STUDY MATERIAL:
== == ==

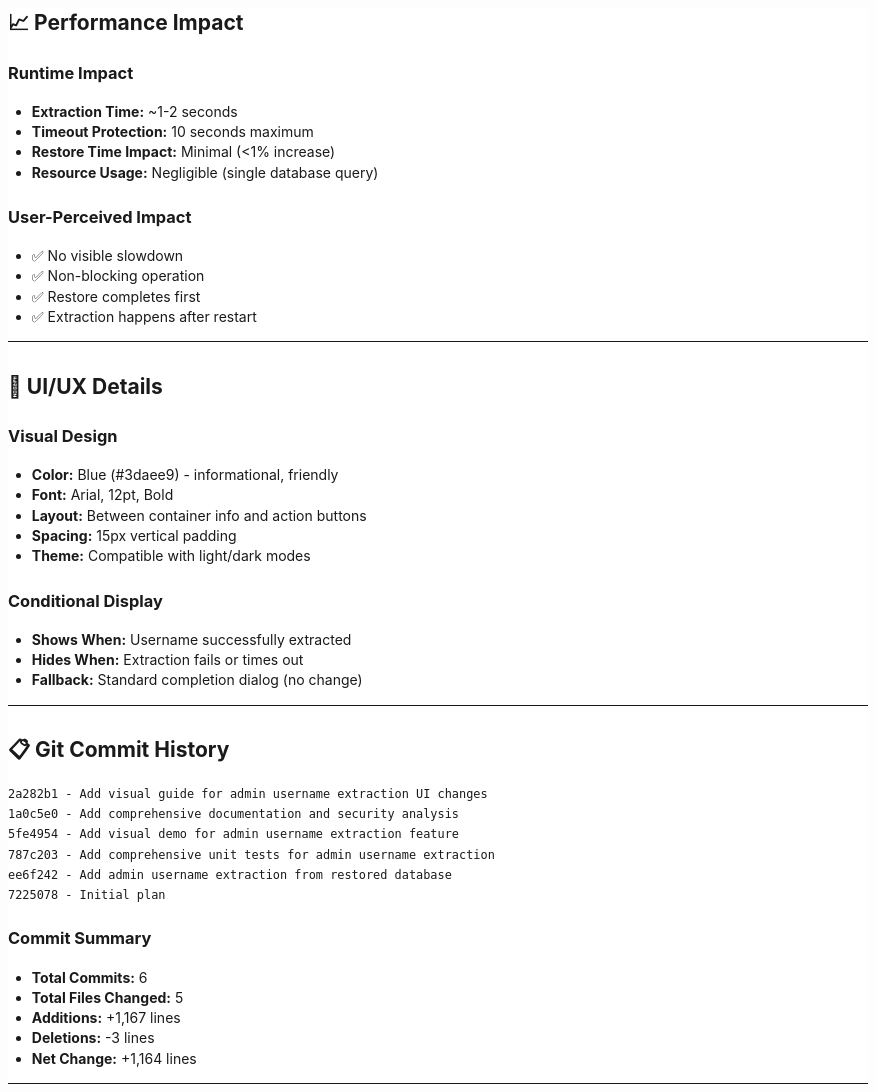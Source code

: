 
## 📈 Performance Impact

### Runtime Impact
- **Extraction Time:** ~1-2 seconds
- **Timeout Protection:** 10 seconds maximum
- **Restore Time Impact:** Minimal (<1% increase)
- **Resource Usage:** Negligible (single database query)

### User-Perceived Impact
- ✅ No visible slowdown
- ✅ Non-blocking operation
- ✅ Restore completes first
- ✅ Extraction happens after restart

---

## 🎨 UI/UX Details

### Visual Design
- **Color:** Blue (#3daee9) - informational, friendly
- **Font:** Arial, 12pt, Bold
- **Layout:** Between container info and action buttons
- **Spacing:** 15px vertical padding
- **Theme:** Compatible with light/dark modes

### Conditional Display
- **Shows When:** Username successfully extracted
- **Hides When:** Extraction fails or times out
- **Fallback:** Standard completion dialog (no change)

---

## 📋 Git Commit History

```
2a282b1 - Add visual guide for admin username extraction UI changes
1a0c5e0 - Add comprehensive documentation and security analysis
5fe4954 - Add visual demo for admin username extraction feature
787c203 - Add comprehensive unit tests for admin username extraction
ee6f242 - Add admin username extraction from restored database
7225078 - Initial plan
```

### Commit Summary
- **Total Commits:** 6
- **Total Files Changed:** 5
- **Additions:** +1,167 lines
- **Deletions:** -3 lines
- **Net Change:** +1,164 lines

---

== == ==

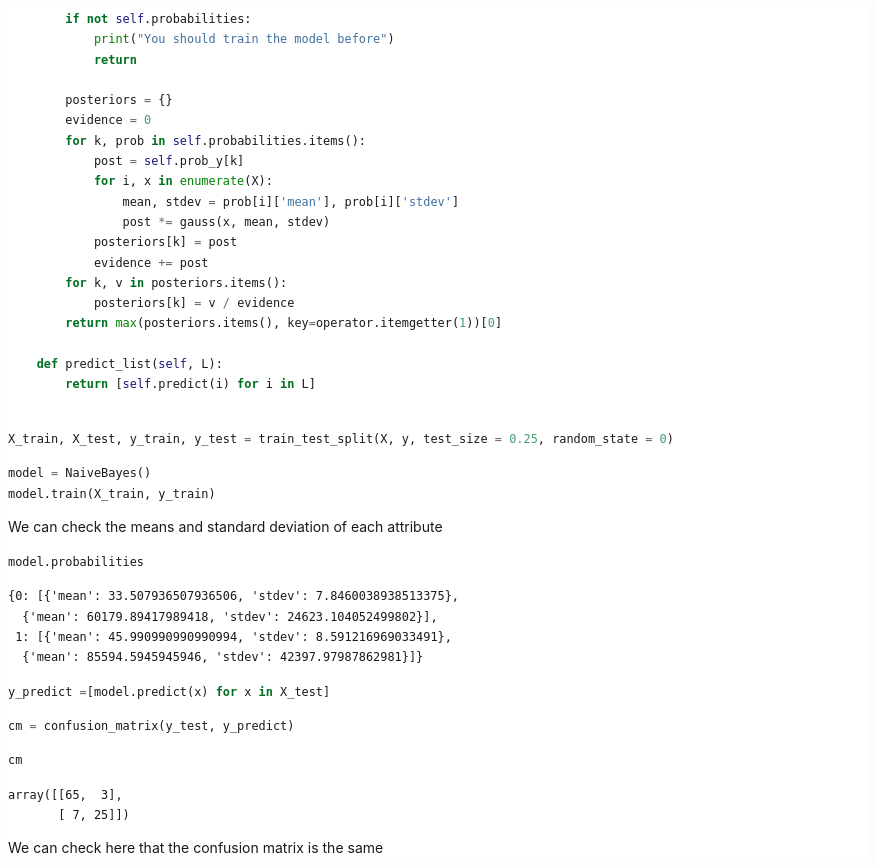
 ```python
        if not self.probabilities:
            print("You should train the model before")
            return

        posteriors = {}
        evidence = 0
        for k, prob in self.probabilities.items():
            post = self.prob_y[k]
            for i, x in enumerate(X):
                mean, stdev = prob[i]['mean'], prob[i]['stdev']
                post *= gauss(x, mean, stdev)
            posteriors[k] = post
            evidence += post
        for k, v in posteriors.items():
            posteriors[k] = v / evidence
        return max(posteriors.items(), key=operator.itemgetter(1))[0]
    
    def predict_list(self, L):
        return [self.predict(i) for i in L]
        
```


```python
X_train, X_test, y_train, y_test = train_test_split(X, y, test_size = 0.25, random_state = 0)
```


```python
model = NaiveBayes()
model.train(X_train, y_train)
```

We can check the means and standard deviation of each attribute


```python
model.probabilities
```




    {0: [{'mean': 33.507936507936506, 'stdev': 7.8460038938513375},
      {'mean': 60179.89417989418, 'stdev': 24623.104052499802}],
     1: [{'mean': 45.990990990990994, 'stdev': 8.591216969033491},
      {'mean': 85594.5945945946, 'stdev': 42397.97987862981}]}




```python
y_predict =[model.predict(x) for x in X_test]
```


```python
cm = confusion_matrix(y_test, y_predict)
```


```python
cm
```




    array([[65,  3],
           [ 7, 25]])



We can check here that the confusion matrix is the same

== == ==

Where the string "check" shows up in the listing above, copy the line that holds it.

TASK OUTPUT:
We can check the means and standard deviation of each attribute
We can check here that the confusion matrix is the same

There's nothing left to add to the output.